Start of Entries supplied

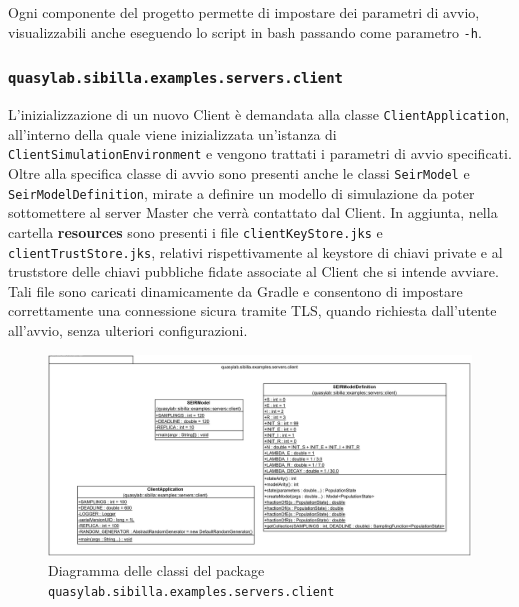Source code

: Ogni componente del progetto permette di impostare dei parametri di avvio, visualizzabili anche eseguendo lo script in bash passando come parametro \texttt{-h}.

\subsubsection{\texttt{quasylab.sibilla.examples.servers.client}}

L'inizializzazione di un nuovo Client è demandata alla classe \texttt{ClientApplication}, all'interno della quale viene inizializzata un'istanza di \texttt{ClientSimulationEnvironment} e vengono trattati i parametri di avvio specificati.
Oltre alla specifica classe di avvio sono presenti anche le classi \texttt{SeirModel} e \texttt{SeirModelDefinition}, mirate a definire un modello di simulazione da poter sottomettere al server Master che verrà contattato dal Client.
In aggiunta, nella cartella \textbf{resources} sono presenti i file \texttt{clientKeyStore.jks} e \texttt{clientTrustStore.jks}, relativi rispettivamente al keystore di chiavi private e al truststore delle chiavi pubbliche fidate associate al Client che si intende avviare. Tali file sono caricati dinamicamente da Gradle e consentono di impostare correttamente una connessione sicura tramite TLS, quando richiesta dall'utente all'avvio, senza ulteriori configurazioni.

\begin{figure}[H]
    \includegraphics[width=\linewidth]{images/quasylab.sibilla.examples.servers.client.png}
    \captionsetup{justification=centering}
    \caption{Diagramma delle classi del package \texttt{quasylab.sibilla.examples.servers.client}}
  \end{figure}

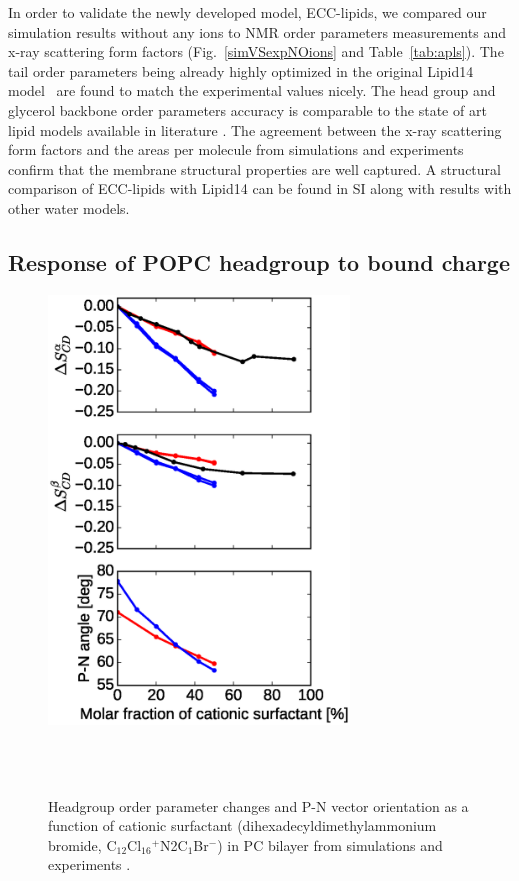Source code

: \documentclass[aip,jcp,twocolumn]{revtex4}
\begin{document}
In order to validate the newly developed model, ECC-lipids, 
we compared our simulation results without any ions to
NMR order parameters measurements and x-ray scattering form factors 
(Fig.~\ref{simVSexpNOions} and Table~\ref{tab:apls}). 
The tail order parameters being already highly optimized in the original Lipid14 model~\cite{dickson14}
are found to match the experimental values nicely.
The head group and glycerol backbone order parameters accuracy is 
comparable to the state of art lipid models available in literature \cite{ollila16}.
The agreement between the x-ray scattering form factors and the areas per molecule from simulations and experiments
confirm that the membrane structural properties are well captured. 
A structural comparison of ECC-lipids with Lipid14 can be found 
in SI along with results with other water models. 

\subsection{Response of POPC headgroup to bound charge}

\begin{figure}[tbp]
  \centering
  \includegraphics[width=8.0cm]{../Fig/ipython_nb/PN_angle_OrdPars-A-B_L14-ECCL17_q80_sig89_surf.eps}
  \caption{\label{OrderParameterCHANGESsurf}
    Headgroup order parameter changes and P-N vector orientation as a function of
    cationic surfactant (dihexadecyldimethylammonium bromide, C$_{12}$Cl$_{16}$$^+$N2C$_1$Br$^-$)
    in PC bilayer from simulations and experiments \cite{scherer89}.
  }
   \\
   \\
\end{figure}
\end{document}
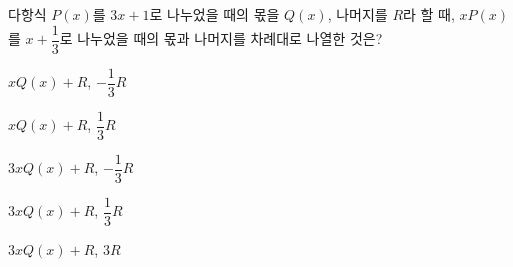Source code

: 다항식 $P(x)$를 $3x+1$로 나누었을 때의 몫을 $Q(x)$, 나머지를 $R$라 할 때, $xP(x)$를 $x+\dfrac{1}{3}$로 나누었을 때의 몫과 나머지를 차례대로 나열한 것은?
\begin{choicesii}{\rule[-3ex]{0pt}{8ex}$xQ(x)+R$, $-\dfrac{1}{3}R$}{\rule[-3ex]{0pt}{8ex}$xQ(x)+R$, $\dfrac{1}{3}R$}{\rule[-3ex]{0pt}{8ex}$3xQ(x)+R$, $-\dfrac{1}{3}R$}{\rule[-3ex]{0pt}{8ex}$3xQ(x)+R$, $\dfrac{1}{3}R$}{\rule[-3ex]{0pt}{8ex}$3xQ(x)+R$, $3R$}\end{choicesii}
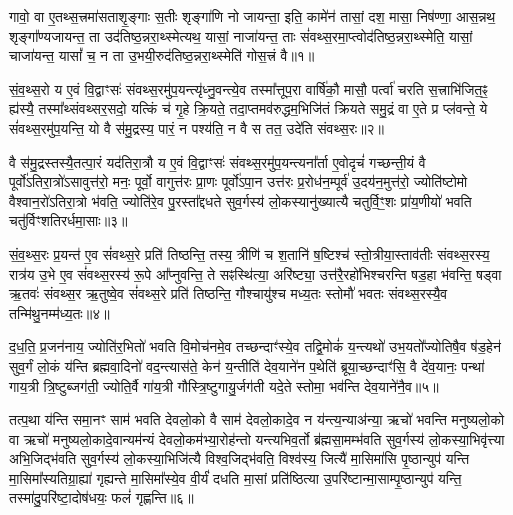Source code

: \setcounter{anuvakam}{0}
गावो॒ वा ए॒तथ्स॒त्त्रमा॑सताशृ॒ङ्गाः स॒तीः शृङ्गा॑णि नो जायन्ता॒ इति॒ कामे॑न॑ तासां॒ दश॒ मासा॒ निष॑ण्णा॒ आस॒न्नथ॒ शृङ्गा᳚ण्यजायन्त॒ ता उद॑तिष्ठ॒न्नरा॒थ्स्मेत्यथ॒ यासां॒ नाजा॑यन्त॒ ताः सं॑वथ्स॒रमा॒प्त्वोद॑तिष्ठ॒न्नरा॒थ्स्मेति॒ यासां॒ चाजा॑यन्त॒ यासां᳚ च॒ न ता उ॒भयी॒रुद॑तिष्ठ॒न्नरा॒थ्स्मेति॑ गोस॒त्त्रं वै॥१॥

सं॒व॒थ्स॒रो य ए॒वं वि॒द्वाꣳसः॑ संवथ्स॒रमु॑प॒यन्त्यृ॑ध्नु॒वन्त्ये॒व तस्मा᳚त्तूप॒रा वार्\mbox{}षि॑कौ॒ मासौ॒ पर्त्वा॑ चरति स॒त्त्राभि॑जित॒ꣴ॒ ह्य॑स्यै॒ तस्मा᳚थ्संवथ्सर॒सदो॒ यत्किं च॑ गृ॒हे क्रि॒यते॒ तदा॒प्तमव॑रुद्धम॒भिजि॑तं क्रियते समु॒द्रं वा ए॒ते प्र प्ल॑वन्ते॒ ये सं॑वथ्स॒रमु॑प॒यन्ति॒ यो वै स॑मु॒द्रस्य॒ पारं॒ न पश्य॑ति॒ न वै स तत॒ उदे॑ति संवथ्स॒रः॥२॥

वै स॑मु॒द्रस्तस्यै॒तत्पा॒रं यद॑तिरा॒त्रौ य ए॒वं वि॒द्वाꣳसः॑ संवथ्स॒रमु॑प॒यन्त्यना᳚र्ता ए॒वोदृचं॑ गच्छन्ती॒यं वै पूर्वो॑\-ऽतिरा॒त्रो॑\-ऽ\-सावुत्त॑रो॒ मनः॒ पूर्वो॒ वागुत्त॑रः प्रा॒णः पूर्वो॑\-ऽपा॒न उत्त॑रः प्र॒रोध॑न॒म्पूर्व॑ उ॒दय॑न॒मुत्त॑रो॒ ज्योति॑ष्टोमो वैश्वान॒रो॑\-ऽतिरा॒त्रो भ॑वति॒ ज्योति॑रे॒व पु॒रस्ता᳚द्दधते सुव॒र्गस्य॑ लो॒कस्यानु॑ख्यात्यै चतुर्वि॒ꣳ॒शः प्रा॑य॒णीयो॑ भवति चतु॑र्विꣳशतिरर्धमा॒साः॥३॥

सं॒व॒थ्स॒रः प्र॒यन्त॑ ए॒व सं॑वथ्स॒रे प्रति॑ तिष्ठन्ति॒ तस्य॒ त्रीणि॑ च श॒तानि॑ ष॒ष्टिश्च॑ स्तो॒त्रीया॒स्ताव॑तीः संवथ्स॒रस्य॒ रात्र॑य उ॒भे ए॒व सं॑वथ्स॒रस्य॑ रू॒पे आ᳚प्नुवन्ति॒ ते सꣴस्थि॑त्या॒ अरि॑ष्ट्या॒ उत्त॑रै॒रहो॑भिश्चरन्ति षड॒हा भ॑वन्ति॒ षड्वा ऋ॒तवः॑ संवथ्स॒र ऋ॒तुष्वे॒व सं॑वथ्स॒रे प्रति॑ तिष्ठन्ति॒ गौश्चायु॑श्च मध्य॒तः स्तोमौ॑ भवतः संवथ्स॒रस्यै॒व तन्मि॑थु॒नम्म॑ध्य॒तः॥४॥

द॒ध॒ति॒ प्र॒जन॑नाय॒ ज्योति॑र॒भितो॑ भवति वि॒मोच॑नमे॒व तच्छन्दाꣳ॑स्ये॒व तद्वि॒मोकं॑ य॒न्त्यथो॑ उभ॒यतो᳚ज्योतिषै॒व ष॑ड॒हेन॑ सुव॒र्गं लो॒कं य॑न्ति ब्रह्मवा॒दिनो॑ वद॒न्त्यास॑ते॒ केन॑ य॒न्तीति॑ देव॒याने॑न प॒थेति॑ ब्रूया॒च्छन्दाꣳ॑सि॒ वै दे॑व॒यानः॒ पन्था॑ गाय॒त्री त्रि॒ष्टुब्जग॑ती॒ ज्योति॒र्वै गा॑य॒त्री गौस्त्रि॒ष्टुगायु॒र्जग॑ती यदे॒ते स्तोमा॒ भव॑न्ति देव॒याने॑नै॒व॥५॥

तत्प॒था य॑न्ति समा॒नꣳ साम॑ भवति देवलो॒को वै साम॑ देवलो॒कादे॒व न य॑न्त्य॒न्याअ॑न्या॒ ऋचो॑ भवन्ति मनुष्यलो॒को वा ऋचो॑ मनुष्यलो॒कादे॒वान्यम॑न्यं देवलो॒कम॑भ्या॒रोह॑न्तो यन्त्यभिव॒र्तो ब्र॑ह्मसा॒मम्भ॑वति सुव॒र्गस्य॑ लो॒कस्या॒भिवृ॑त्त्या अभि॒जिद्भ॑वति सुव॒र्गस्य॑ लो॒कस्या॒भिजि॑त्यै विश्व॒जिद्भ॑वति॒ विश्व॑स्य॒ जित्यै॑ मा॒सिमा॑सि पृ॒ष्ठान्युप॑ यन्ति मा॒सिमा᳚स्यतिग्रा॒ह्या॑ गृह्यन्ते मा॒सिमा᳚स्ये॒व वी॒र्यं॑ दधति मा॒सां प्रति॑ष्ठित्या उ॒परि॑ष्टान्मा॒साम्पृ॒ष्ठान्युप॑ यन्ति॒ तस्मा॑दु॒परि॑ष्टा॒दोष॑धयः॒ फलं॑ गृह्णन्ति॥६॥

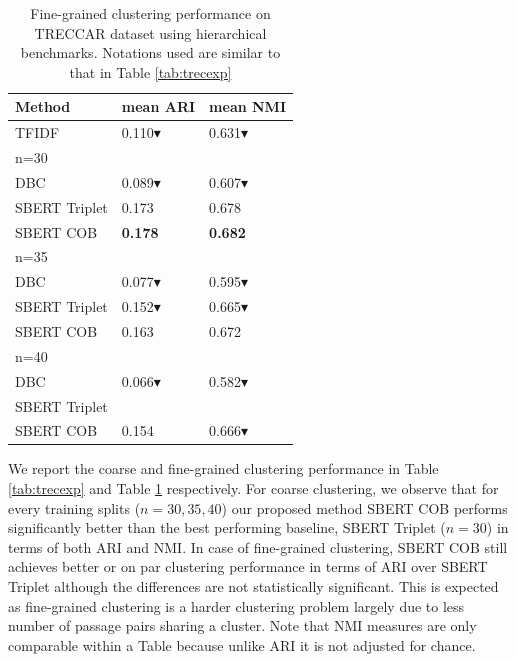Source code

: \documentclass[11pt,a4paper]{article}
\begin{document}
\begin{table}[h]
\caption{Fine-grained clustering performance on TRECCAR dataset using hierarchical benchmarks. Notations used are similar to that in Table \ref{tab:trecexp}}
\label{tab:trecexp2}
\begin{tabular}{lll}
\hline
Method        & mean ARI & mean NMI \\ \hline
TFIDF         & 0.110$\blacktriangledown$ & 0.631$\blacktriangledown$ \\ \hline
n=30&&\\
DBC           & 0.089$\blacktriangledown$ & 0.607$\blacktriangledown$ \\
SBERT Triplet & 0.173 & 0.678 \\
SBERT COB     & \textbf{0.178} & \textbf{0.682} \\ \hline
n=35&&\\
DBC           & 0.077$\blacktriangledown$ & 0.595$\blacktriangledown$ \\
SBERT Triplet & 0.152$\blacktriangledown$ & 0.665$\blacktriangledown$ \\
SBERT COB     & 0.163 & 0.672 \\ \hline
n=40&&\\
DBC           & 0.066$\blacktriangledown$ & 0.582$\blacktriangledown$ \\
SBERT Triplet & & \\
SBERT COB     & 0.154 & 0.666$\blacktriangledown$
\end{tabular}
\end{table}

We report the coarse and fine-grained clustering performance in Table \ref{tab:trecexp} and Table \ref{tab:trecexp2} respectively. For coarse clustering, we observe that for every training splits ($n=30,35,40$) our proposed method SBERT COB performs significantly better than the best performing baseline, SBERT Triplet ($n=30$) in terms of both ARI and NMI. In case of fine-grained clustering, SBERT COB still achieves better or on par clustering performance in terms of ARI over SBERT Triplet although the differences are not statistically significant. This is expected as fine-grained clustering is a harder clustering problem largely due to less number of passage pairs sharing a cluster. Note that NMI measures are only comparable within a Table because unlike ARI it is not adjusted for chance.
\end{document}

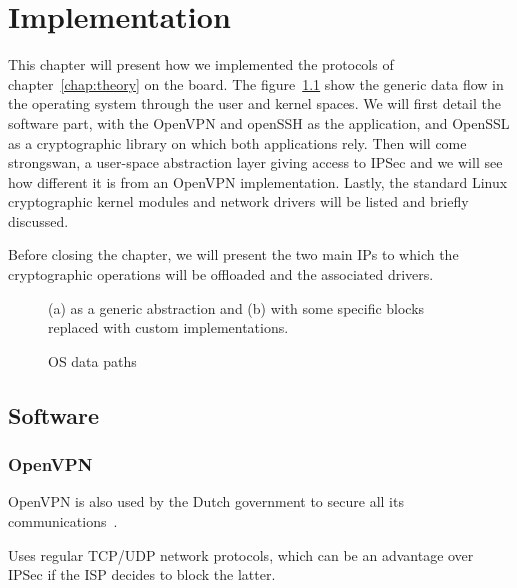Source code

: \chapter{Implementation}
This chapter will present how we implemented the protocols of chapter~\ref{chap:theory} on the board.
The figure~\ref{fig:os-path-generic} show the generic data flow in the operating system through the user and kernel spaces.
We will first detail the software part, with the OpenVPN and openSSH as the application, and OpenSSL as a cryptographic library on which both applications rely.
Then will come strongswan, a user-space abstraction layer giving access to IPSec and we will see how different it is from an OpenVPN implementation.
Lastly, the standard Linux cryptographic kernel modules and network drivers will be listed and briefly discussed.

Before closing the chapter, we will present the two main IPs to which the cryptographic operations will be offloaded and the associated drivers.


\begin{figure}[ht]
\center
{}
\caption{OS data paths}{(a) as a generic abstraction and (b) with some specific blocks replaced with custom implementations.}
\label{fig:os-path-generic}
\end{figure}

\section{Software}

\subsection{OpenVPN}

OpenVPN is also used by the Dutch government to secure all its communications~\cite{openvpn-nl}.

Uses regular TCP/UDP network protocols, which can be an advantage over IPSec if the ISP decides to block the latter.

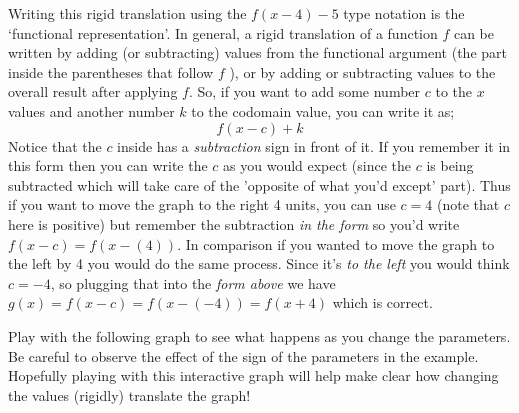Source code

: \documentclass{ximeraXloud}
\begin{document}
    
    Writing this rigid translation using the $f(x-4)-5$ type notation is the `functional representation'. In general, a rigid translation of a function $f$ can be written by adding (or subtracting) values from the functional argument (the part inside the parentheses that follow $ f $ ), or by adding or subtracting values to the overall result after applying $f$. So, if you want to add some number $c$ to the $x$ values and another number $k$ to the codomain value, you can write it as;
    \[
        f(x - c) + k
    \]
    Notice that the $c$ inside has a \textit{subtraction} sign in front of it. If you remember it in this form then you can write the $c$ as you would expect (since the $c$ is being subtracted which will take care of the 'opposite of what you'd except' part). Thus if you want to move the graph to the right 4 units, you can use $c=4$ (note that $c$ here is positive) but remember the subtraction \textit{in the form} so you'd write $f(x - c) = f(x - (4))$. In comparison if you wanted to move the graph to the left by 4 you would do the same process. Since it's \textit{to the left} you would think $c = -4$, so plugging that into the \textit{form above} we have $g(x) = f(x - c) = f(x - (-4) ) = f(x+4)$ which is correct.
    
    Play with the following graph to see what happens as you change the parameters. Be careful to observe the effect of the sign of the parameters in the example. Hopefully playing with this interactive graph will help make clear how changing the values (rigidly) translate the graph!
    
    
\end{document}
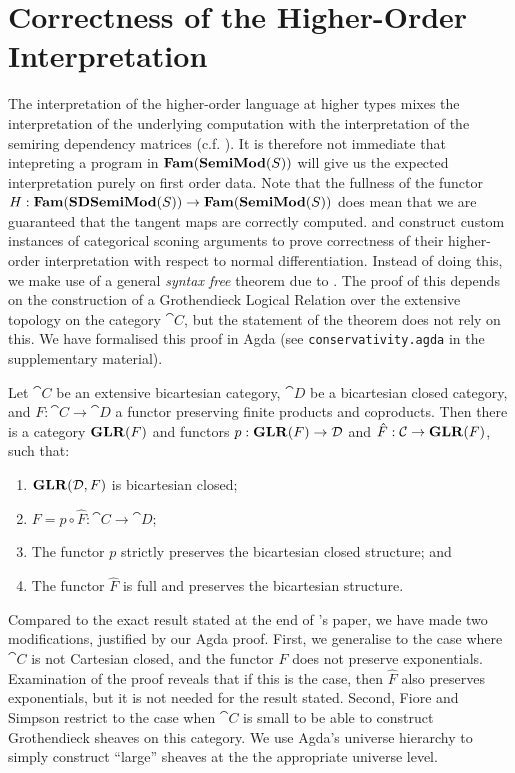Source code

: \section{Correctness of the Higher-Order Interpretation}
\label{sec:definability}

The interpretation of the higher-order language at higher types mixes
the interpretation of the underlying computation with the
interpretation of the semiring dependency matrices
(c.f. ). It is therefore not immediate that
intepreting a program in $\Fam(\SemiMod(S))$ will give us the expected
interpretation purely on first order data. Note that the fullness of
the functor $H : \Fam(\SDSemiMod(S)) \to \Fam(\SemiMod(S))$ does mean
that we are guaranteed that the tangent maps are correctly computed.
\citet{vakar22} and \citet{nunes2023} construct custom
instances of categorical sconing arguments to prove correctness of
their higher-order interpretation with respect to normal
differentiation. Instead of doing this, we make use of a general
\emph{syntax free} theorem due to \citet{fiore-simpson99}. The proof
of this depends on the construction of a Grothendieck Logical Relation
over the extensive topology on the category $\cat{C}$, but the
statement of the theorem does not rely on this. We have formalised
this proof in Agda (see \texttt{conservativity.agda} in the
supplementary material).

\begin{theorem}
  \label{thm:glr-definability}
  Let $\cat{C}$ be an extensive bicartesian category, $\cat{D}$ be a
  bicartesian closed category, and $F : \cat{C} \to \cat{D}$ a functor
  preserving finite products and coproducts. Then there is a category
  $\GLR(F)$ and functors $p : \GLR(F) \to \cat{D}$ and
  $\hat{F} : \cat{C} \to \GLR(F)$, such that:
  \begin{enumerate}
  \item $\GLR(\cat{D},F)$ is bicartesian closed;
  \item $F = p \circ \hat{F} : \cat{C} \to \cat{D}$;
  \item The functor $p$ strictly preserves the bicartesian closed structure; and
  \item The functor $\hat{F}$ is full and preserves the bicartesian structure.
  \end{enumerate}
\end{theorem}

\begin{remark}
  Compared to the exact result stated at the end of
  \citet{fiore-simpson99}'s paper, we have made two modifications,
  justified by our Agda proof. First, we generalise to the case where
  $\cat{C}$ is not Cartesian closed, and the functor $F$ does not
  preserve exponentials. Examination of the proof reveals that if this
  is the case, then $\hat{F}$ also preserves exponentials, but it is
  not needed for the result stated. Second, Fiore and Simpson restrict
  to the case when $\cat{C}$ is small to be able to construct
  Grothendieck sheaves on this category. We use Agda's universe
  hierarchy to simply construct ``large'' sheaves at the the
  appropriate universe level.
\end{remark}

End of Entries supplied

One stretch of the lines above is wanted, from the line that contains "L'inizializzazione di un" through the line that contains "Oltre alla specifica". Output it exactly.

• Result:
L'inizializzazione di un nuovo Client è demandata alla classe \texttt{ClientApplication}, all'interno della quale viene inizializzata un'istanza di \texttt{ClientSimulationEnvironment} e vengono trattati i parametri di avvio specificati.
Oltre alla specifica classe di avvio sono presenti anche le classi \texttt{SeirModel} e \texttt{SeirModelDefinition}, mirate a definire un modello di simulazione da poter sottomettere al server Master che verrà contattato dal Client.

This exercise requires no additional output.